Required action: Omit all pictures, then print the entries exactly.

Records from a data collection:
────────────────────
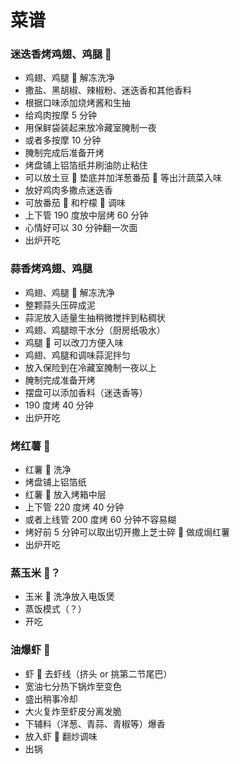 # 菜谱

### 迷迭香烤鸡翅、鸡腿 🍗

- 鸡翅、鸡腿 🍗 解冻洗净
- 撒盐、黑胡椒、辣椒粉、迷迭香和其他香料
- 根据口味添加烧烤酱和生抽
- 给鸡肉按摩 5 分钟
- 用保鲜袋装起来放冷藏室腌制一夜
- 或者多按摩 10 分钟
- 腌制完成后准备开烤
- 烤盘铺上铝箔纸并刷油防止粘住
- 可以放土豆 🥔 垫底并加洋葱番茄 🍅 等出汁蔬菜入味
- 放好鸡肉多撒点迷迭香
- 可放番茄 🍅 和柠檬 🍋 调味
- 上下管 190 度放中层烤 60 分钟
- 心情好可以 30 分钟翻一次面
- 出炉开吃

### 蒜香烤鸡翅、鸡腿

- 鸡翅、鸡腿 🍗 解冻洗净
- 整颗蒜头压碎成泥
- 蒜泥放入适量生抽稍微搅拌到粘稠状
- 鸡翅、鸡腿晾干水分（厨房纸吸水）
- 鸡腿 🍗 可以改刀方便入味
- 鸡翅、鸡腿和调味蒜泥拌匀
- 放入保险到在冷藏室腌制一夜以上
- 腌制完成准备开烤
- 摆盘可以添加香料（迷迭香等）
- 190 度烤 40 分钟
- 出炉开吃

### 烤红薯 🍠

- 红薯 🍠 洗净
- 烤盘铺上铝箔纸
- 红薯 🍠 放入烤箱中层
- 上下管 220 度烤 40 分钟
- 或者上线管 200 度烤 60 分钟不容易糊
- 烤好前 5 分钟可以取出切开撒上芝士碎 🧀️ 做成焗红薯
- 出炉开吃

### 蒸玉米 🌽？

- 玉米 🌽 洗净放入电饭煲
- 蒸饭模式（？）
- 开吃

### 油爆虾 🦐

- 虾 🦐 去虾线（挤头 or 挑第二节尾巴）
- 宽油七分热下锅炸至变色
- 盛出稍事冷却
- 大火复炸至虾皮分离发脆
- 下辅料（洋葱、青蒜、青椒等）爆香
- 放入虾 🦐 翻炒调味
- 出锅

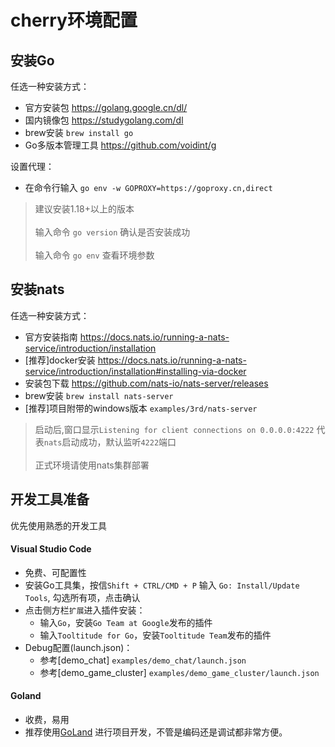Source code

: # cherry环境配置

## 安装Go
任选一种安装方式：
- 官方安装包 https://golang.google.cn/dl/
- 国内镜像包 https://studygolang.com/dl
- brew安装  `brew install go`
- Go多版本管理工具 https://github.com/voidint/g

设置代理：
- 在命令行输入 `go env -w GOPROXY=https://goproxy.cn,direct`

> 建议安装1.18+以上的版本 \
> \
> 输入命令 `go version` 确认是否安装成功 \
> \
> 输入命令 `go env` 查看环境参数

## 安装nats
任选一种安装方式：
- 官方安装指南 https://docs.nats.io/running-a-nats-service/introduction/installation
- [推荐]docker安装 https://docs.nats.io/running-a-nats-service/introduction/installation#installing-via-docker
- 安装包下载 https://github.com/nats-io/nats-server/releases
- brew安装 `brew install nats-server`
- [推荐]项目附带的windows版本 `examples/3rd/nats-server`

> 启动后,窗口显示`Listening for client connections on 0.0.0.0:4222` 代表`nats`启动成功，默认监听`4222`端口 \
> \
> 正式环境请使用nats集群部署

## 开发工具准备
优先使用熟悉的开发工具

#### Visual Studio Code
- 免费、可配置性
-  安装Go工具集，按信`Shift + CTRL/CMD + P` 输入 `Go: Install/Update Tools`, 勾选所有项，点击确认
- 点击侧方栏`扩展`进入插件安装：
  - 输入`Go`，安装`Go Team at Google`发布的插件
  - 输入`Tooltitude for Go`，安装`Tooltitude Team`发布的插件
- Debug配置(launch.json)：
  - 参考[demo_chat] `examples/demo_chat/launch.json`
  - 参考[demo_game_cluster] `examples/demo_game_cluster/launch.json`

#### Goland
- 收费，易用
- 推荐使用[GoLand](https://www.jetbrains.com/go/) 进行项目开发，不管是编码还是调试都非常方便。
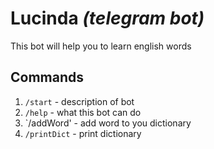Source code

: # Lucinda *(telegram bot)*
This bot will help you to learn english words
## Commands
1. `/start` - description of bot
2. `/help` - what this bot can do
3. `/addWord' - add word to you dictionary
4. `/printDict` - print dictionary
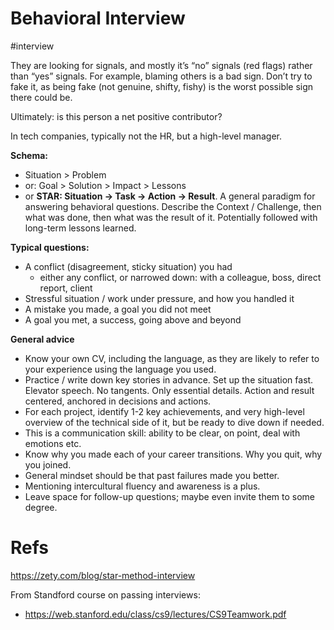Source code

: # Behavioral Interview

#interview

They are looking for signals, and mostly it’s  “no” signals  (red flags) rather than  “yes” signals. For example, blaming others is a bad sign. Don’t try to fake it, as being fake  (not genuine, shifty, fishy) is the worst possible sign there could be.

Ultimately: is this person a net positive contributor?

In tech companies, typically not the HR, but a high-level manager.

**Schema:**
* Situation > Problem 
* or: Goal > Solution > Impact > Lessons
* or **STAR: Situation → Task → Action → Result**. A general paradigm for answering behavioral questions. Describe the Context / Challenge, then what was done, then what was the result of it. Potentially followed with long-term lessons learned.

**Typical questions:**
* A conflict (disagreement, sticky situation) you had
    * either any conflict, or narrowed down: with a colleague, boss, direct report, client
* Stressful situation / work under pressure, and how you handled it
* A mistake you made, a goal you did not meet
* A goal you met, a success, going above and beyond 

**General advice**
* Know your own CV, including the language, as they are likely to refer to your experience using the language you used.
* Practice / write down key stories in advance. Set up the situation fast. Elevator speech. No tangents. Only essential details. Action and result centered, anchored in decisions and actions.
* For each project, identify 1-2 key achievements, and very high-level overview of the technical side of it, but be ready to dive down if needed.
* This is a communication skill: ability to be clear, on point, deal with emotions etc.
* Know why you made each of your career transitions. Why you quit, why you joined.
* General mindset should be that past failures made you better.
* Mentioning intercultural fluency and awareness is a plus.
* Leave space for follow-up questions; maybe even invite them to some degree.

# Refs

https://zety.com/blog/star-method-interview

From Standford course on passing interviews:
* https://web.stanford.edu/class/cs9/lectures/CS9Teamwork.pdf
────────────────────
Solution for this problem:
 # 菜谱

### 迷迭香烤鸡翅、鸡腿 🍗

- 鸡翅、鸡腿 🍗 解冻洗净
- 撒盐、黑胡椒、辣椒粉、迷迭香和其他香料
- 根据口味添加烧烤酱和生抽
- 给鸡肉按摩 5 分钟
- 用保鲜袋装起来放冷藏室腌制一夜
- 或者多按摩 10 分钟
- 腌制完成后准备开烤
- 烤盘铺上铝箔纸并刷油防止粘住
- 可以放土豆 🥔 垫底并加洋葱番茄 🍅 等出汁蔬菜入味
- 放好鸡肉多撒点迷迭香
- 可放番茄 🍅 和柠檬 🍋 调味
- 上下管 190 度放中层烤 60 分钟
- 心情好可以 30 分钟翻一次面
- 出炉开吃

### 蒜香烤鸡翅、鸡腿

- 鸡翅、鸡腿 🍗 解冻洗净
- 整颗蒜头压碎成泥
- 蒜泥放入适量生抽稍微搅拌到粘稠状
- 鸡翅、鸡腿晾干水分（厨房纸吸水）
- 鸡腿 🍗 可以改刀方便入味
- 鸡翅、鸡腿和调味蒜泥拌匀
- 放入保险到在冷藏室腌制一夜以上
- 腌制完成准备开烤
- 摆盘可以添加香料（迷迭香等）
- 190 度烤 40 分钟
- 出炉开吃

### 烤红薯 🍠

- 红薯 🍠 洗净
- 烤盘铺上铝箔纸
- 红薯 🍠 放入烤箱中层
- 上下管 220 度烤 40 分钟
- 或者上线管 200 度烤 60 分钟不容易糊
- 烤好前 5 分钟可以取出切开撒上芝士碎 🧀️ 做成焗红薯
- 出炉开吃

### 蒸玉米 🌽？

- 玉米 🌽 洗净放入电饭煲
- 蒸饭模式（？）
- 开吃

### 油爆虾 🦐

- 虾 🦐 去虾线（挤头 or 挑第二节尾巴）
- 宽油七分热下锅炸至变色
- 盛出稍事冷却
- 大火复炸至虾皮分离发脆
- 下辅料（洋葱、青蒜、青椒等）爆香
- 放入虾 🦐 翻炒调味
- 出锅

Source code

: # cherry环境配置

## 安装Go
任选一种安装方式：
- 官方安装包 https://golang.google.cn/dl/
- 国内镜像包 https://studygolang.com/dl
- brew安装  `brew install go`
- Go多版本管理工具 https://github.com/voidint/g

设置代理：
- 在命令行输入 `go env -w GOPROXY=https://goproxy.cn,direct`

> 建议安装1.18+以上的版本 \
> \
> 输入命令 `go version` 确认是否安装成功 \
> \
> 输入命令 `go env` 查看环境参数

## 安装nats
任选一种安装方式：
- 官方安装指南 https://docs.nats.io/running-a-nats-service/introduction/installation
- [推荐]docker安装 https://docs.nats.io/running-a-nats-service/introduction/installation#installing-via-docker
- 安装包下载 https://github.com/nats-io/nats-server/releases
- brew安装 `brew install nats-server`
- [推荐]项目附带的windows版本 `examples/3rd/nats-server`

> 启动后,窗口显示`Listening for client connections on 0.0.0.0:4222` 代表`nats`启动成功，默认监听`4222`端口 \
> \
> 正式环境请使用nats集群部署

## 开发工具准备
优先使用熟悉的开发工具

#### Visual Studio Code
- 免费、可配置性
-  安装Go工具集，按信`Shift + CTRL/CMD + P` 输入 `Go: Install/Update Tools`, 勾选所有项，点击确认
- 点击侧方栏`扩展`进入插件安装：
  - 输入`Go`，安装`Go Team at Google`发布的插件
  - 输入`Tooltitude for Go`，安装`Tooltitude Team`发布的插件
- Debug配置(launch.json)：
  - 参考[demo_chat] `examples/demo_chat/launch.json`
  - 参考[demo_game_cluster] `examples/demo_game_cluster/launch.json`

#### Goland
- 收费，易用
- 推荐使用[GoLand](https://www.jetbrains.com/go/) 进行项目开发，不管是编码还是调试都非常方便。
Source code

: # Lucinda *(telegram bot)*
This bot will help you to learn english words
## Commands
1. `/start` - description of bot
2. `/help` - what this bot can do
3. `/addWord' - add word to you dictionary
4. `/printDict` - print dictionary
Source code

: # Behavioral Interview

#interview

They are looking for signals, and mostly it’s  “no” signals  (red flags) rather than  “yes” signals. For example, blaming others is a bad sign. Don’t try to fake it, as being fake  (not genuine, shifty, fishy) is the worst possible sign there could be.

Ultimately: is this person a net positive contributor?

In tech companies, typically not the HR, but a high-level manager.

**Schema:**
* Situation > Problem 
* or: Goal > Solution > Impact > Lessons
* or **STAR: Situation → Task → Action → Result**. A general paradigm for answering behavioral questions. Describe the Context / Challenge, then what was done, then what was the result of it. Potentially followed with long-term lessons learned.

**Typical questions:**
* A conflict (disagreement, sticky situation) you had
    * either any conflict, or narrowed down: with a colleague, boss, direct report, client
* Stressful situation / work under pressure, and how you handled it
* A mistake you made, a goal you did not meet
* A goal you met, a success, going above and beyond 

**General advice**
* Know your own CV, including the language, as they are likely to refer to your experience using the language you used.
* Practice / write down key stories in advance. Set up the situation fast. Elevator speech. No tangents. Only essential details. Action and result centered, anchored in decisions and actions.
* For each project, identify 1-2 key achievements, and very high-level overview of the technical side of it, but be ready to dive down if needed.
* This is a communication skill: ability to be clear, on point, deal with emotions etc.
* Know why you made each of your career transitions. Why you quit, why you joined.
* General mindset should be that past failures made you better.
* Mentioning intercultural fluency and awareness is a plus.
* Leave space for follow-up questions; maybe even invite them to some degree.

# Refs

https://zety.com/blog/star-method-interview

From Standford course on passing interviews:
* https://web.stanford.edu/class/cs9/lectures/CS9Teamwork.pdf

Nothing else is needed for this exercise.